WORK REQUEST: From first line to last, print the records exactly, but leave out the pictures.

Plain-text document sources:

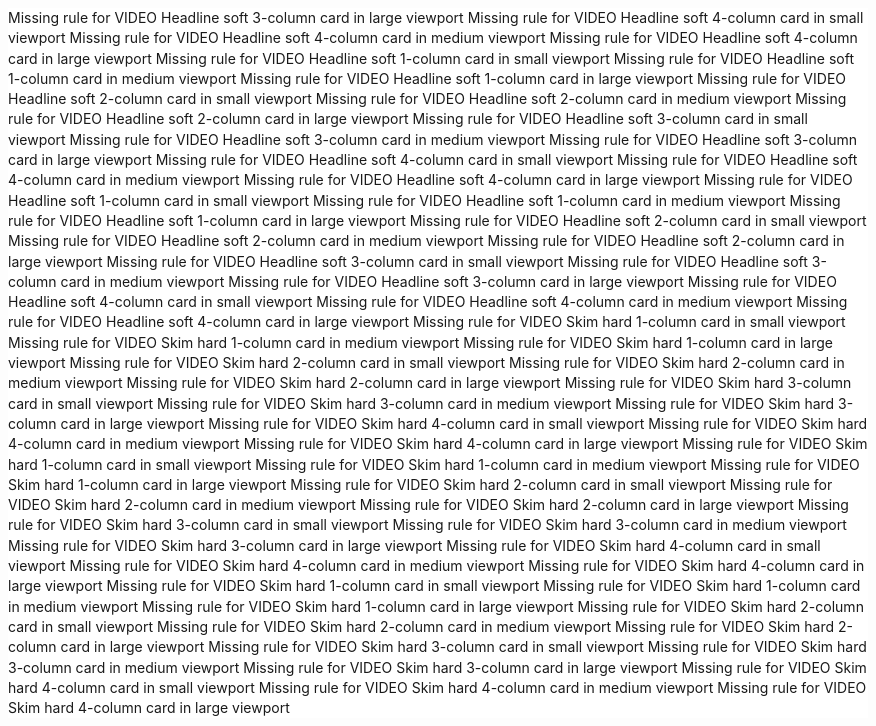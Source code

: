 Missing rule for VIDEO Headline soft 3-column card in large viewport
Missing rule for VIDEO Headline soft 4-column card in small viewport
Missing rule for VIDEO Headline soft 4-column card in medium viewport
Missing rule for VIDEO Headline soft 4-column card in large viewport
Missing rule for VIDEO Headline soft 1-column card in small viewport
Missing rule for VIDEO Headline soft 1-column card in medium viewport
Missing rule for VIDEO Headline soft 1-column card in large viewport
Missing rule for VIDEO Headline soft 2-column card in small viewport
Missing rule for VIDEO Headline soft 2-column card in medium viewport
Missing rule for VIDEO Headline soft 2-column card in large viewport
Missing rule for VIDEO Headline soft 3-column card in small viewport
Missing rule for VIDEO Headline soft 3-column card in medium viewport
Missing rule for VIDEO Headline soft 3-column card in large viewport
Missing rule for VIDEO Headline soft 4-column card in small viewport
Missing rule for VIDEO Headline soft 4-column card in medium viewport
Missing rule for VIDEO Headline soft 4-column card in large viewport
Missing rule for VIDEO Headline soft 1-column card in small viewport
Missing rule for VIDEO Headline soft 1-column card in medium viewport
Missing rule for VIDEO Headline soft 1-column card in large viewport
Missing rule for VIDEO Headline soft 2-column card in small viewport
Missing rule for VIDEO Headline soft 2-column card in medium viewport
Missing rule for VIDEO Headline soft 2-column card in large viewport
Missing rule for VIDEO Headline soft 3-column card in small viewport
Missing rule for VIDEO Headline soft 3-column card in medium viewport
Missing rule for VIDEO Headline soft 3-column card in large viewport
Missing rule for VIDEO Headline soft 4-column card in small viewport
Missing rule for VIDEO Headline soft 4-column card in medium viewport
Missing rule for VIDEO Headline soft 4-column card in large viewport
Missing rule for VIDEO Skim hard 1-column card in small viewport
Missing rule for VIDEO Skim hard 1-column card in medium viewport
Missing rule for VIDEO Skim hard 1-column card in large viewport
Missing rule for VIDEO Skim hard 2-column card in small viewport
Missing rule for VIDEO Skim hard 2-column card in medium viewport
Missing rule for VIDEO Skim hard 2-column card in large viewport
Missing rule for VIDEO Skim hard 3-column card in small viewport
Missing rule for VIDEO Skim hard 3-column card in medium viewport
Missing rule for VIDEO Skim hard 3-column card in large viewport
Missing rule for VIDEO Skim hard 4-column card in small viewport
Missing rule for VIDEO Skim hard 4-column card in medium viewport
Missing rule for VIDEO Skim hard 4-column card in large viewport
Missing rule for VIDEO Skim hard 1-column card in small viewport
Missing rule for VIDEO Skim hard 1-column card in medium viewport
Missing rule for VIDEO Skim hard 1-column card in large viewport
Missing rule for VIDEO Skim hard 2-column card in small viewport
Missing rule for VIDEO Skim hard 2-column card in medium viewport
Missing rule for VIDEO Skim hard 2-column card in large viewport
Missing rule for VIDEO Skim hard 3-column card in small viewport
Missing rule for VIDEO Skim hard 3-column card in medium viewport
Missing rule for VIDEO Skim hard 3-column card in large viewport
Missing rule for VIDEO Skim hard 4-column card in small viewport
Missing rule for VIDEO Skim hard 4-column card in medium viewport
Missing rule for VIDEO Skim hard 4-column card in large viewport
Missing rule for VIDEO Skim hard 1-column card in small viewport
Missing rule for VIDEO Skim hard 1-column card in medium viewport
Missing rule for VIDEO Skim hard 1-column card in large viewport
Missing rule for VIDEO Skim hard 2-column card in small viewport
Missing rule for VIDEO Skim hard 2-column card in medium viewport
Missing rule for VIDEO Skim hard 2-column card in large viewport
Missing rule for VIDEO Skim hard 3-column card in small viewport
Missing rule for VIDEO Skim hard 3-column card in medium viewport
Missing rule for VIDEO Skim hard 3-column card in large viewport
Missing rule for VIDEO Skim hard 4-column card in small viewport
Missing rule for VIDEO Skim hard 4-column card in medium viewport
Missing rule for VIDEO Skim hard 4-column card in large viewport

YOUR RESPONSE:
Source code

: Missing rule for VIDEO Headline soft 3-column card in large viewport
Missing rule for VIDEO Headline soft 4-column card in small viewport
Missing rule for VIDEO Headline soft 4-column card in medium viewport
Missing rule for VIDEO Headline soft 4-column card in large viewport
Missing rule for VIDEO Headline soft 1-column card in small viewport
Missing rule for VIDEO Headline soft 1-column card in medium viewport
Missing rule for VIDEO Headline soft 1-column card in large viewport
Missing rule for VIDEO Headline soft 2-column card in small viewport
Missing rule for VIDEO Headline soft 2-column card in medium viewport
Missing rule for VIDEO Headline soft 2-column card in large viewport
Missing rule for VIDEO Headline soft 3-column card in small viewport
Missing rule for VIDEO Headline soft 3-column card in medium viewport
Missing rule for VIDEO Headline soft 3-column card in large viewport
Missing rule for VIDEO Headline soft 4-column card in small viewport
Missing rule for VIDEO Headline soft 4-column card in medium viewport
Missing rule for VIDEO Headline soft 4-column card in large viewport
Missing rule for VIDEO Headline soft 1-column card in small viewport
Missing rule for VIDEO Headline soft 1-column card in medium viewport
Missing rule for VIDEO Headline soft 1-column card in large viewport
Missing rule for VIDEO Headline soft 2-column card in small viewport
Missing rule for VIDEO Headline soft 2-column card in medium viewport
Missing rule for VIDEO Headline soft 2-column card in large viewport
Missing rule for VIDEO Headline soft 3-column card in small viewport
Missing rule for VIDEO Headline soft 3-column card in medium viewport
Missing rule for VIDEO Headline soft 3-column card in large viewport
Missing rule for VIDEO Headline soft 4-column card in small viewport
Missing rule for VIDEO Headline soft 4-column card in medium viewport
Missing rule for VIDEO Headline soft 4-column card in large viewport
Missing rule for VIDEO Skim hard 1-column card in small viewport
Missing rule for VIDEO Skim hard 1-column card in medium viewport
Missing rule for VIDEO Skim hard 1-column card in large viewport
Missing rule for VIDEO Skim hard 2-column card in small viewport
Missing rule for VIDEO Skim hard 2-column card in medium viewport
Missing rule for VIDEO Skim hard 2-column card in large viewport
Missing rule for VIDEO Skim hard 3-column card in small viewport
Missing rule for VIDEO Skim hard 3-column card in medium viewport
Missing rule for VIDEO Skim hard 3-column card in large viewport
Missing rule for VIDEO Skim hard 4-column card in small viewport
Missing rule for VIDEO Skim hard 4-column card in medium viewport
Missing rule for VIDEO Skim hard 4-column card in large viewport
Missing rule for VIDEO Skim hard 1-column card in small viewport
Missing rule for VIDEO Skim hard 1-column card in medium viewport
Missing rule for VIDEO Skim hard 1-column card in large viewport
Missing rule for VIDEO Skim hard 2-column card in small viewport
Missing rule for VIDEO Skim hard 2-column card in medium viewport
Missing rule for VIDEO Skim hard 2-column card in large viewport
Missing rule for VIDEO Skim hard 3-column card in small viewport
Missing rule for VIDEO Skim hard 3-column card in medium viewport
Missing rule for VIDEO Skim hard 3-column card in large viewport
Missing rule for VIDEO Skim hard 4-column card in small viewport
Missing rule for VIDEO Skim hard 4-column card in medium viewport
Missing rule for VIDEO Skim hard 4-column card in large viewport
Missing rule for VIDEO Skim hard 1-column card in small viewport
Missing rule for VIDEO Skim hard 1-column card in medium viewport
Missing rule for VIDEO Skim hard 1-column card in large viewport
Missing rule for VIDEO Skim hard 2-column card in small viewport
Missing rule for VIDEO Skim hard 2-column card in medium viewport
Missing rule for VIDEO Skim hard 2-column card in large viewport
Missing rule for VIDEO Skim hard 3-column card in small viewport
Missing rule for VIDEO Skim hard 3-column card in medium viewport
Missing rule for VIDEO Skim hard 3-column card in large viewport
Missing rule for VIDEO Skim hard 4-column card in small viewport
Missing rule for VIDEO Skim hard 4-column card in medium viewport
Missing rule for VIDEO Skim hard 4-column card in large viewport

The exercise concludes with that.